The Carruth Center, WVU’s mental health center, has not seen much fluctuation in the number of students using its services despite the COVID-19 pandemic. 

Janice Shaw, a supervised staff psychologist, said the center is offering similar service rates to previous years. She said if all students were currently on campus, she believes rates would increase.

“We suspect that given that so many of our students are engaged in virtual coursework and are out of state that they are accessing clinical services in their home communities,” Shaw said. “Given the pandemic, we would anticipate having an increase in services if students were all on campus.”

This semester, psychiatry and crisis appointments have decreased, while attendance to outreach programs have increased, Shaw said.

The Carruth Center has been hosting a wide variety of events for students such as nature and self-care workshops, a wellness retreat, webinars and support/discussion groups for quarantined students. The center has also been collaborating with other organizations on campus, such as pumpkin painting partnered with the LGBTQ+ Center.

“In terms of outreach, with the pandemic we were aware that many students would not be returning to campus and we increased outreach efforts drastically,” Shaw said. “By doing this, we have been able to reach a larger and broader range of students.”

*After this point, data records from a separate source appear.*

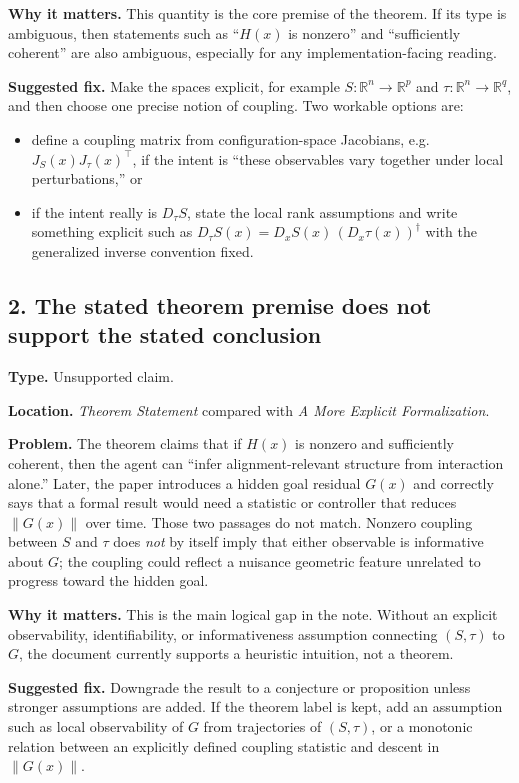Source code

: \documentclass[11pt]{article}
\begin{document}
\textbf{Why it matters.} This quantity is the core premise of the theorem. If its type is ambiguous, then statements such as ``$H(x)$ is nonzero'' and ``sufficiently coherent'' are also ambiguous, especially for any implementation-facing reading.

\textbf{Suggested fix.} Make the spaces explicit, for example $S:\mathbb{R}^n \to \mathbb{R}^p$ and $\tau:\mathbb{R}^n \to \mathbb{R}^q$, and then choose one precise notion of coupling. Two workable options are:
\begin{itemize}
    \item define a coupling matrix from configuration-space Jacobians, e.g. $J_S(x)J_\tau(x)^\top$, if the intent is ``these observables vary together under local perturbations,'' or
    \item if the intent really is $D_\tau S$, state the local rank assumptions and write something explicit such as $D_\tau S(x)=D_xS(x)\,(D_x\tau(x))^{\dagger}$ with the generalized inverse convention fixed.
\end{itemize}

\subsection*{2. The stated theorem premise does not support the stated conclusion}

\textbf{Type.} Unsupported claim.

\textbf{Location.} \emph{Theorem Statement} compared with \emph{A More Explicit Formalization}.

\textbf{Problem.} The theorem claims that if $H(x)$ is nonzero and sufficiently coherent, then the agent can ``infer alignment-relevant structure from interaction alone.'' Later, the paper introduces a hidden goal residual $G(x)$ and correctly says that a formal result would need a statistic or controller that reduces $\lVert G(x) \rVert$ over time. Those two passages do not match. Nonzero coupling between $S$ and $\tau$ does \emph{not} by itself imply that either observable is informative about $G$; the coupling could reflect a nuisance geometric feature unrelated to progress toward the hidden goal.

\textbf{Why it matters.} This is the main logical gap in the note. Without an explicit observability, identifiability, or informativeness assumption connecting $(S,\tau)$ to $G$, the document currently supports a heuristic intuition, not a theorem.

\textbf{Suggested fix.} Downgrade the result to a conjecture or proposition unless stronger assumptions are added. If the theorem label is kept, add an assumption such as local observability of $G$ from trajectories of $(S,\tau)$, or a monotonic relation between an explicitly defined coupling statistic and descent in $\lVert G(x) \rVert$.
\end{document}
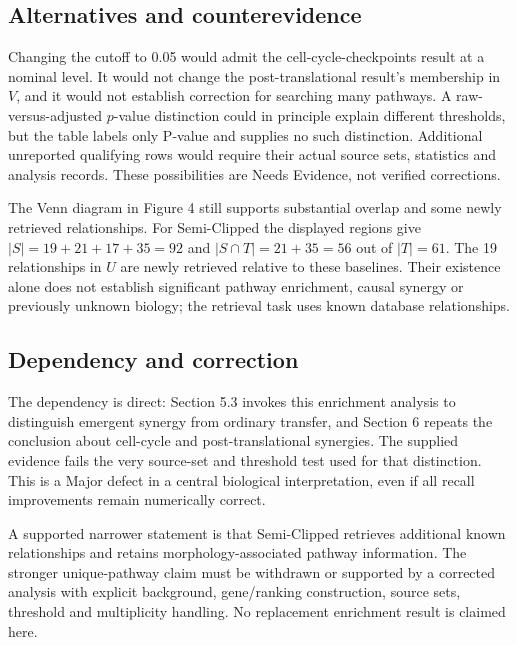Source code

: \documentclass[10pt]{article}
\begin{document}
\subsection*{Alternatives and counterevidence}
Changing the cutoff to 0.05 would admit the cell-cycle-checkpoints result at a nominal level. It would not change the post-translational result’s membership in \(V\), and it would not establish correction for searching many pathways. A raw-versus-adjusted \(p\)-value distinction could in principle explain different thresholds, but the table labels only P-value and supplies no such distinction. Additional unreported qualifying rows would require their actual source sets, statistics and analysis records. These possibilities are Needs Evidence, not verified corrections.\par
The Venn diagram in Figure 4 still supports substantial overlap and some newly retrieved relationships. For Semi-Clipped the displayed regions give \(|S|=19+21+17+35=92\) and \(|S\cap T|=21+35=56\) out of \(|T|=61\). The 19 relationships in \(U\) are newly retrieved relative to these baselines. Their existence alone does not establish significant pathway enrichment, causal synergy or previously unknown biology; the retrieval task uses known database relationships.\par
\subsection*{Dependency and correction}
The dependency is direct: Section 5.3 invokes this enrichment analysis to distinguish emergent synergy from ordinary transfer, and Section 6 repeats the conclusion about cell-cycle and post-translational synergies. The supplied evidence fails the very source-set and threshold test used for that distinction. This is a Major defect in a central biological interpretation, even if all recall improvements remain numerically correct.\par
A supported narrower statement is that Semi-Clipped retrieves additional known relationships and retains morphology-associated pathway information. The stronger unique-pathway claim must be withdrawn or supported by a corrected analysis with explicit background, gene/ranking construction, source sets, threshold and multiplicity handling. No replacement enrichment result is claimed here.\par
\end{document}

Shaw said most students using the Carruth Center services seem to prefer short term, individual counseling and attending the wellness programs in order to healthily manage during stressful times.

“It has been harder for students to connect naturally like they have been able to in the past, understandably leading to increased isolation and feelings of disconnect from others,” Shaw said.

Shaw said students have expressed anxiety and stress surrounding online class management, concern for at-risk loved ones and living during a pandemic.

“Additionally, although not a new concern, students in minoritized communities can also experience an added layer of stress due to systemic oppression,” Shaw said.

Students can access Carruth Center services through email, phone or texting the crisis line, which are all found on the Carruth Center website. Students who are currently residing out-of-state can access services through the My Student Support Program (My SSP).